Obituary for Surr Carl Newton (1935-2014)

Carl Newton, who died in Eastbourne on Boxing Day 2014, was a leading proponent of good practice in records management in the UK. He was an influential and popular member of the Business Archives Council, especially during his time on the Executive Committee between 1979 and 1988, and his ideas and principles have made a lasting impression throughout the archives profession.

Carl was born at Yeadon in the West Riding of Yorkshire in 1935. He graduated from New College, Oxford, in 1956, at a time when Alan Taylor and Hugh Trevor-Roper were bringing fame to the study of history at Oxford. After archives experience at the Bodleian Library in the summer of 1956, he obtained the diploma in archives administration at University College London in 1956-57. Over the next two decades he had a wide experience of local record offices at Sheffield City Libraries between 1957 and 1962; at the new Durham County Record Office between 1962 and 1966; at Staffordshire Record Office, where he took a keen interest in the archives of the potteries; and as County Archivist of East Sussex between 1970 and 1974, up to and including the reorganisation of local government. His publications included, in 1969, a masterly catalogue of the Londonderry papers (together with the Londonderry colliery records) at Durham Record Office.

Carl’s involvement with the BAC dated back at least as far as 1972, when he gave an illustrated talk at a BAC training day on ‘the Archivist and the Computer’. Always ahead of his time, he demonstrated the uses of the machine-readable catalogue which he had pioneered at East Sussex Record Office. He joined British Steel as Regional Archivist at Stockton in 1974, where he was responsible for the management of records at no less than 58 different locations throughout the North of England. Carl joined the BAC in this period. He took a leading role (and the vice chairmanship) in the formation of the North-East Branch of the BAC in January 1977 and his contributions included a memorable tour of British Steel Teesside and its steel rolling mills.

After moving to BP as Company Archivist in London in 1979, Carl joined the BAC Executive Committee. He was a very popular and conscientious member until he stood down in 1987/8. He was also an active member of the BAC Publications Working Party from its foundation in 1980 until 1985/6. John Orbell, member and later chair of the PWP, remembers how Carl wrote a challenging paper on the need to spread the word on records management, even arguing that a glossy leaflet should be distributed free at London Underground stations! Under Carl’s encouragement in those years the BAC published a ‘Principles and Practice’ edition of its Business Archives journal every year, with the emphasis on records management issues. This structure was maintained successfully for twenty years. His own contributions included an article in this journal in 1988 – ‘Records management and business information systems’, number 55.

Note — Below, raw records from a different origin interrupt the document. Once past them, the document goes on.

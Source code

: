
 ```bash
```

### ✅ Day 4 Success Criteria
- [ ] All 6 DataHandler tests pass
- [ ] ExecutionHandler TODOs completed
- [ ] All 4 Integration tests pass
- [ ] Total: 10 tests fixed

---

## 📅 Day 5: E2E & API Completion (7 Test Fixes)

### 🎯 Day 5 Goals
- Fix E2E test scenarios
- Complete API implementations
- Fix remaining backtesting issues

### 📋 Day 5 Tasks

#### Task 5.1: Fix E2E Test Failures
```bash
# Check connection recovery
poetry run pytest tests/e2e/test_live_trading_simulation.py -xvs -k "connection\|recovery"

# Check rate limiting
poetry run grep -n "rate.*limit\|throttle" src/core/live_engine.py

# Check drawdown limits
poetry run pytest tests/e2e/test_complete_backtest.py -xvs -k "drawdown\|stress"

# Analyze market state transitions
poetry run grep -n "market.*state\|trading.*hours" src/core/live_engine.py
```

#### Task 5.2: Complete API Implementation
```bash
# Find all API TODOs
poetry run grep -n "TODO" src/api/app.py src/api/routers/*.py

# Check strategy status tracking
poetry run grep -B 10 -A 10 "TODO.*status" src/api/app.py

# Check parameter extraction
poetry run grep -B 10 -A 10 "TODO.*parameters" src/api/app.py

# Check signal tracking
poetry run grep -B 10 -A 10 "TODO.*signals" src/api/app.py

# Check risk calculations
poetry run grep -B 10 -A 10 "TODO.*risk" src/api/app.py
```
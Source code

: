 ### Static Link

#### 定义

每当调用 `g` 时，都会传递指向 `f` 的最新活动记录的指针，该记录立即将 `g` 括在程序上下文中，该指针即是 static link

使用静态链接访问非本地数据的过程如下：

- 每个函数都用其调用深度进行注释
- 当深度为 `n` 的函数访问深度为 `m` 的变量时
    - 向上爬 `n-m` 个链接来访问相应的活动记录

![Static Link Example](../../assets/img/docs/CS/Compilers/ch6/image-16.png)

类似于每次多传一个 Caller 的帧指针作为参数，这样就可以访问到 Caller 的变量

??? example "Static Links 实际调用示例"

Carl also regularly attended the BAC’s annual conferences from the 1970s and onwards into the 1990s. By this time he was recognised as one of the senior voices in the theory and practice of records management, alongside senior figures such as Derek Charman, Michael Cook, Peter Emmerson and Len McDonald. Peter Emmerson has described Carl as ‘an innovative thinker and practitioner’ and undoubtedly he made a major contribution to archives and records management. He was very much his own man, however. It was typical of Carl that he acted as conference chair and led the debate at the BAC conference on ‘Multi-media archives’ in 1987, at a time when few business archivists had addressed the huge potential of digital, audio and video sources. By this time Carl had become a consultant on records management, initially with James Martin Associates in 1986 and from 1988 in his own business, Strategic Information Management (later known as Document Strategies). He was a founder member of the Records Management Society (now the Information and Records Management Society) and he was awarded the Society’s ‘Records Manager of the Year’ award in 1999. It was very appropriate that his library of archives and records management was placed with UCL, his postgraduate alma mater. Latterly Carl was also a Visiting Professor in Archives at the University of Northumbria.

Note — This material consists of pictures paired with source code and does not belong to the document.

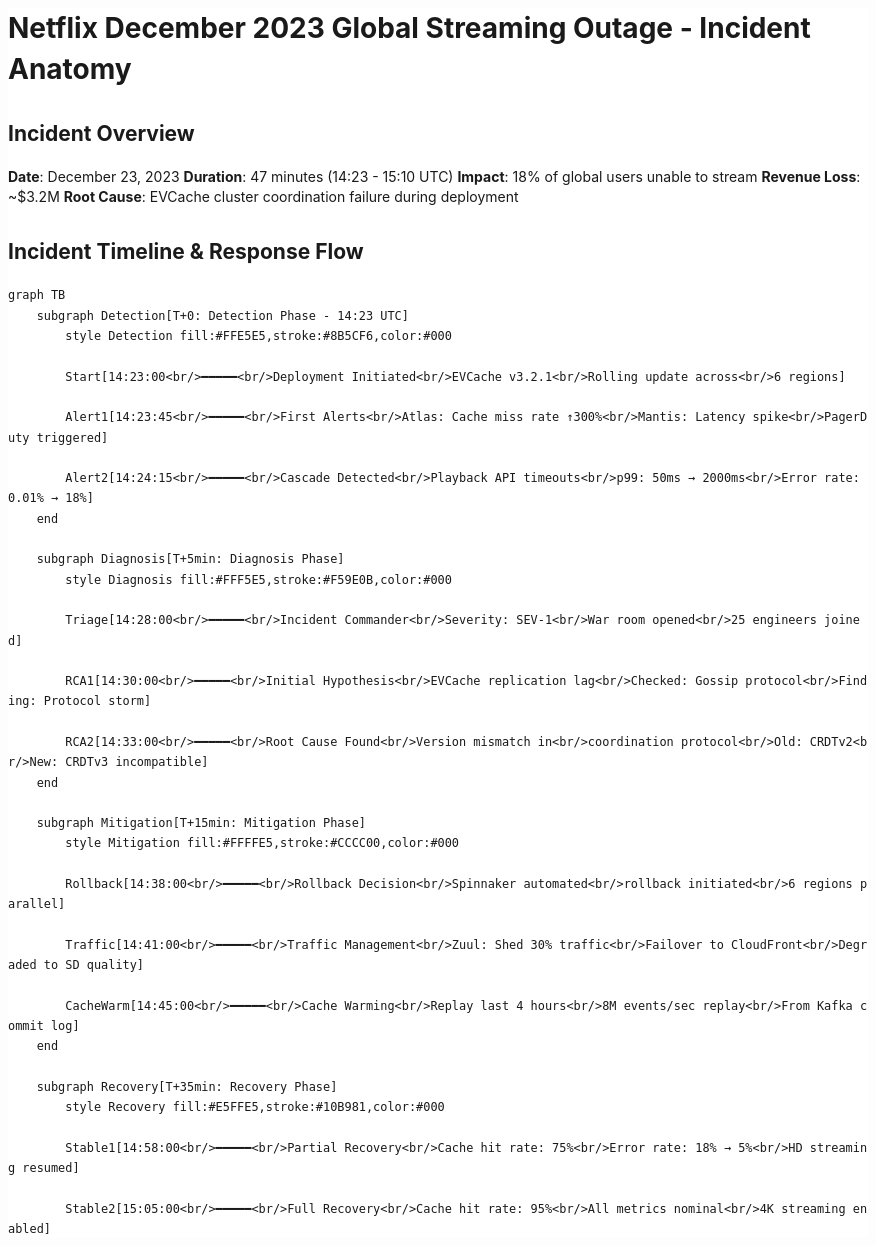 # Netflix December 2023 Global Streaming Outage - Incident Anatomy

## Incident Overview

**Date**: December 23, 2023
**Duration**: 47 minutes (14:23 - 15:10 UTC)
**Impact**: 18% of global users unable to stream
**Revenue Loss**: ~$3.2M
**Root Cause**: EVCache cluster coordination failure during deployment

## Incident Timeline & Response Flow

```mermaid
graph TB
    subgraph Detection[T+0: Detection Phase - 14:23 UTC]
        style Detection fill:#FFE5E5,stroke:#8B5CF6,color:#000

        Start[14:23:00<br/>━━━━━<br/>Deployment Initiated<br/>EVCache v3.2.1<br/>Rolling update across<br/>6 regions]

        Alert1[14:23:45<br/>━━━━━<br/>First Alerts<br/>Atlas: Cache miss rate ↑300%<br/>Mantis: Latency spike<br/>PagerDuty triggered]

        Alert2[14:24:15<br/>━━━━━<br/>Cascade Detected<br/>Playback API timeouts<br/>p99: 50ms → 2000ms<br/>Error rate: 0.01% → 18%]
    end

    subgraph Diagnosis[T+5min: Diagnosis Phase]
        style Diagnosis fill:#FFF5E5,stroke:#F59E0B,color:#000

        Triage[14:28:00<br/>━━━━━<br/>Incident Commander<br/>Severity: SEV-1<br/>War room opened<br/>25 engineers joined]

        RCA1[14:30:00<br/>━━━━━<br/>Initial Hypothesis<br/>EVCache replication lag<br/>Checked: Gossip protocol<br/>Finding: Protocol storm]

        RCA2[14:33:00<br/>━━━━━<br/>Root Cause Found<br/>Version mismatch in<br/>coordination protocol<br/>Old: CRDTv2<br/>New: CRDTv3 incompatible]
    end

    subgraph Mitigation[T+15min: Mitigation Phase]
        style Mitigation fill:#FFFFE5,stroke:#CCCC00,color:#000

        Rollback[14:38:00<br/>━━━━━<br/>Rollback Decision<br/>Spinnaker automated<br/>rollback initiated<br/>6 regions parallel]

        Traffic[14:41:00<br/>━━━━━<br/>Traffic Management<br/>Zuul: Shed 30% traffic<br/>Failover to CloudFront<br/>Degraded to SD quality]

        CacheWarm[14:45:00<br/>━━━━━<br/>Cache Warming<br/>Replay last 4 hours<br/>8M events/sec replay<br/>From Kafka commit log]
    end

    subgraph Recovery[T+35min: Recovery Phase]
        style Recovery fill:#E5FFE5,stroke:#10B981,color:#000

        Stable1[14:58:00<br/>━━━━━<br/>Partial Recovery<br/>Cache hit rate: 75%<br/>Error rate: 18% → 5%<br/>HD streaming resumed]

        Stable2[15:05:00<br/>━━━━━<br/>Full Recovery<br/>Cache hit rate: 95%<br/>All metrics nominal<br/>4K streaming enabled]
```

Carl had other interests and loyalties. He was a devotee of railways and railway history. He was a proud son of Yorkshire and an enthusiastic cricketer. His appearances for the BAC in the annual cricket match against the Society of Archivists in the early 1980s were unforgettable.Alex Ritchie remembers that, in the 1984 BAC Jubilee match, Carl conquered the Society with the bat and with ‘some of the slowest bowling ever seen’; he was thrilled with his match-winning figures of 25 runs for 4 wickets. In his later years Carl was prominent in the Elgar Society (he was the Society’s honorary archivist) and the Eastbourne Recorded Music Society. He was passionate in his belief in the importance of recorded music and his own collection of concert programmes and handbills – now at the Bodleian Library ­­– was truly outstanding.

In his work, Carl was always forward-looking and keen to develop records management on a rigorously technical footing. He also had a wonderfully dry sense of humour, always a great help in persuading us all to listen and to take note. Carl was altogether an original and he will be greatly missed not only in the archives world but also in the many areas of his interest and enthusiasm.